November 1st, 2010 | No Comments

You might have thought that the pressure to say the right thing, wear the right thing, do the right thing, left you in high school, but you’re likely wrong.

Studies cited in yesterday’s New York Times magazine (”Nudge the Vote” by Sasha Issenberg) show that peer pressure is the biggest single generator of higher voter turnout.  The article also punctures the myths of celebrity endorsements, four-color glossy mailings and robo calls (or almost any call for that matter).

Leave fingerprints behind

The findings are interesting for all marketers.  How can we use subtle (or maybe not so subtle) peer pressure to help sell products? Beauty and exercise products have used this forever, of course, but couldn’t it be applied to technology or informational products?

A finding that I found aligns closely with the sensibilities of engineers and other buyers of technology is that voters don’t want marketing dazzle, according to political consultant Hal Malchow.  His primary findings:

  • E-mail and text messages from unexciting senders (such as “Election Center”) often do better than those with livelier “from” lines.
  • Voters pay less attention to glossy four-color brochures than they do to spare envelopes containing simple letters like ones received from government officials.

“People want information, they don’t want advertising,” Malchow says. “When they see our fingerprints on this stuff, they believe it less.”

Voters are a lot like your audience

Other interesting snippets from the article:

  • People are more likely to perform an action if they have already visualized doing it.
  • In-person canvassing outperformed all other voter promotions by a wide margin.
  • The most effective way to find what works is testing different messages with small samples and then sending the most influential ones to a much larger target audience.

If you think of the audience for your products — especially if you are in high-technology — chances are they are a close fit with voters: skeptical, disillusioned with marketing, and not convinced by displays of force or flash.

Kicking the conformity habit

January 18th, 2010 | 2 Comments

Conformity is a bit like heroin: comforting, but extremely addictive.

If your company or clients value conformity over creative, it’s your role to try to break the chain of addiction.  Then again, maybe you are the pusher.

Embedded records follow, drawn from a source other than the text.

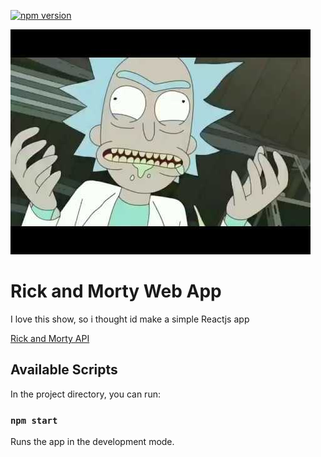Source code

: [![npm version](https://badge.fury.io/js/npm.svg)](https://badge.fury.io/js/npm)

![Sauce](sauce.jpg)

# Rick and Morty Web App
I love this show, so i thought id make a simple Reactjs app

[Rick and Morty API](https://rickandmortyapi.com/)

## Available Scripts

In the project directory, you can run:

### `npm start`

Runs the app in the development mode.<br>


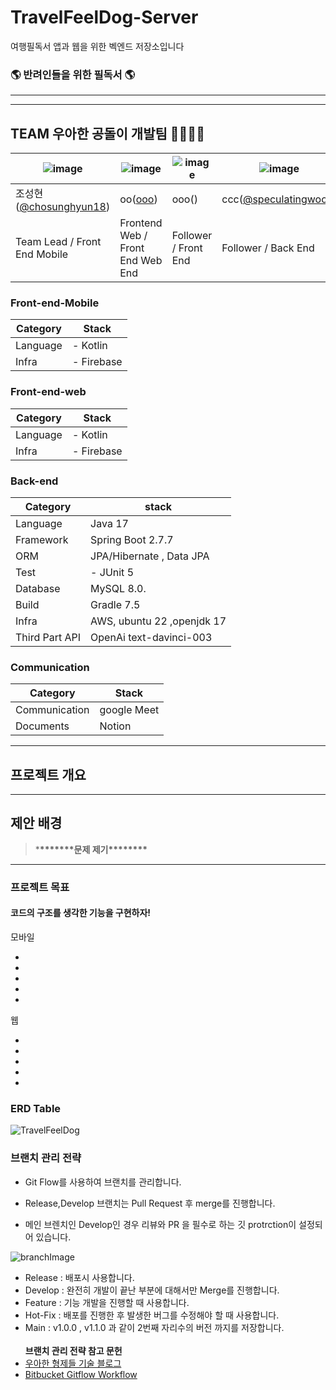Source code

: # TravelFeelDog-Server

여행필독서 앱과 웹을 위한 벡엔드 저장소입니다

### 🌎 반려인들을 위한 필독서 🌎

---

---

## TEAM 우아한 공돌이 개발팀 👨‍👨‍👧‍👦

| ![image](https://user-images.githubusercontent.com/105579811/226158703-7557808d-2274-441b-b3d9-80a56c3bf6cc.jpeg) | ![image](https://user-images.githubusercontent.com/113884028/226110874-6637d28a-7ff2-4881-a238-8aa5e2054b69.jpg) | ![image](https://user-images.githubusercontent.com/105579811/226159868-159d7841-bafe-417a-b22b-03b00619a22b.jpeg) | ![image](https://user-images.githubusercontent.com/105579811/226158691-dca8e766-38c8-4c26-b336-a01f4321e3a2.jpg) |
| ----------------------------------------------------------------------------------------------------------------- | ---------------------------------------------------------------------------------------------------------------- | ----------------------------------------------------------------------------------------------------------------- | ---------------------------------------------------------------------------------------------------------------- |
| 조성현([@chosunghyun18](https://github.com/chosunghyun18))                                                        | oo([ooo](ooooo))                                                                                                 | ooo([](git))                                                                                                      | ccc([@speculatingwook](https://github.com/oooo))                                                                 |
| Team Lead / Front End Mobile                                                                                      | Frontend Web / Front End Web End                                                                                 | Follower / Front End                                                                                              | Follower / Back End                                                                                              |

### Front-end-Mobile

| Category | Stack      |
| -------- | ---------- |
| Language | - Kotlin   |
| Infra    | - Firebase |

### Front-end-web

| Category | Stack      |
| -------- | ---------- |
| Language | - Kotlin   |
| Infra    | - Firebase |

### Back-end

| Category       | stack                      |
| -------------- | -------------------------- |
| Language       | Java 17                    |
| Framework      | Spring Boot 2.7.7          |
| ORM            | JPA/Hibernate , Data JPA   |
| Test           | - JUnit 5                  |
| Database       | MySQL 8.0.                 |
| Build          | Gradle 7.5                 |
| Infra          | AWS, ubuntu 22 ,openjdk 17 |
| Third Part API | OpenAi text-davinci-003    |

### Communication

| Category      | Stack       |
| ------------- | ----------- |
| Communication | google Meet |
| Documents     | Notion      |

---

## 프로젝트 개요

---

## 제안 배경

> \***\*\*\*\*\*\*\***문제 제기\***\*\*\*\*\*\*\***

---

### 프로젝트 목표

#### 코드의 구조를 생각한 기능을 구현하자!

모바일

-
-
-
-
-

웹

-
-
-
-
-

### ERD Table

![TravelFeelDog](https://github.com/HUFS-Capstone-23-01/TravelFeelDog-Server/assets/37647483/903242e9-fdfa-4aed-ad5f-758b340e5040)

### 브랜치 관리 전략

- Git Flow를 사용하여 브랜치를 관리합니다.

- Release,Develop 브랜치는 Pull Request 후 merge를 진행합니다.

- 메인 브렌치인 Develop인 경우 리뷰와 PR 을 필수로 하는 깃 protrction이 설정되어 있습니다.

![branchImage](https://user-images.githubusercontent.com/37647483/226156092-df21a222-76c4-41d0-a9f7-46112ae00ce0.jpg)

- Release : 배포시 사용합니다.
- Develop : 완전히 개발이 끝난 부분에 대해서만 Merge를 진행합니다.
- Feature : 기능 개발을 진행할 때 사용합니다.
- Hot-Fix : 배포를 진행한 후 발생한 버그를 수정해야 할 때 사용합니다.
- Main : v1.0.0 , v1.1.0 과 같이 2번째 자리수의 버전 까지를 저장합니다.
  <br><br>
  <b>브랜치 관리 전략 참고 문헌</b><br>
- [우아한 형제들 기술 블로그](http://woowabros.github.io/experience/2017/10/30/baemin-mobile-git-branch-strategy.html)
- [Bitbucket Gitflow Workflow](https://www.atlassian.com/git/tutorials/comparing-workflows/gitflow-workflow)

About a decade ago, an innovative 3D graphics company I was working with was sold to a major computer company.  I was entrusted with preparing a brochure and poster that conveyed the excitement of a new product. It shouldn’t have been hard: the images generated by this computer were stunning, and its capabilities singular.

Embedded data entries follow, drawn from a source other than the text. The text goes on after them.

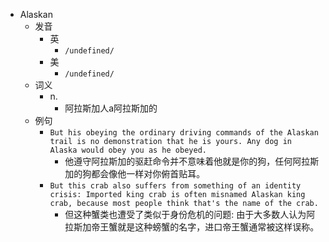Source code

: - Alaskan
  - 发音
    - 英
      - `/undefined/`
    - 美
      - `/undefined/`
  - 词义
    - n.
      - 阿拉斯加人a阿拉斯加的
  - 例句
    - `But his obeying the ordinary driving commands of the Alaskan trail is no demonstration that he is yours. Any dog in Alaska would obey you as he obeyed.`
      - 他遵守阿拉斯加的驱赶命令并不意味着他就是你的狗，任何阿拉斯加的狗都会像他一样对你俯首贴耳。
    - `But this crab also suffers from something of an identity crisis: Imported king crab is often misnamed Alaskan king crab, because most people think that's the name of the crab.`
      - 但这种蟹类也遭受了类似于身份危机的问题: 由于大多数人认为阿拉斯加帝王蟹就是这种螃蟹的名字，进口帝王蟹通常被这样误称。

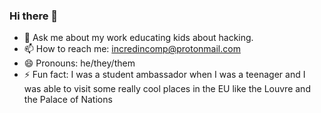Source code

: ### Hi there 👋

<!--
**incredincomp/incredincomp** is a ✨ _special_ ✨ repository because its `README.md` (this file) appears on your GitHub profile.

Here are some ideas to get you started:
-->
- 💬 Ask me about my work educating kids about hacking.
- 📫 How to reach me: incredincomp@protonmail.com
- 😄 Pronouns: he/they/them
- ⚡ Fun fact: I was a student ambassador when I was a teenager and I was able to visit some really cool places in the EU like the Louvre and the Palace of Nations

The challenge was overcoming the rigid standards of the parent company: Use one of two typeface choices and one of a few design templates. Exact color and positioning for the logo. Reference the company name in the exact same way all the time.

The pieces ended up looking and sounding fine, but they took three times as long to produce and involved four times as many people as they should have. And, they could have been much better. I vowed never to do a project for a company like that again; I’m glad to say I’ve stuck to that vow.

About five years later, what a relief it was to see Google snub conformity. Silly company name. Logo that it changed daily and had fun with — in fact, playing with the company logo became part of Google’s corporate identity and a subject of discussion.

Think about things you do to conform to some rules that were written years ago and might not be relevant, or are actually dragging down your corporate image. Like that boring standard paragraph at the end of your press releases.  Or the corporate-speak that saturates your marketing materials. Or those quotes from the CEO that sound like they came from an automaton. Or using trademarks when they aren’t needed. Or the staid design of your web site.

Conformity sends a message: “We’re like all the rest and we don’t care if you think so.”  Is that the corporate message you want? If so, fine.  If not, time to get the conformity monkey off your back.

5 baby steps to getting social

December 7th, 2009 | No Comments

Sometimes the hardest thing is just getting started.  Objections are easy to come by, and big change seems insurmountable.

Maybe like the multiphobic Bob Wiley (Bill Murray) in the movie “What About Bob,” you should consider taking baby steps.  Here are five you can take to get involved with social media and lay the groundwork for establishing a community around your products and services.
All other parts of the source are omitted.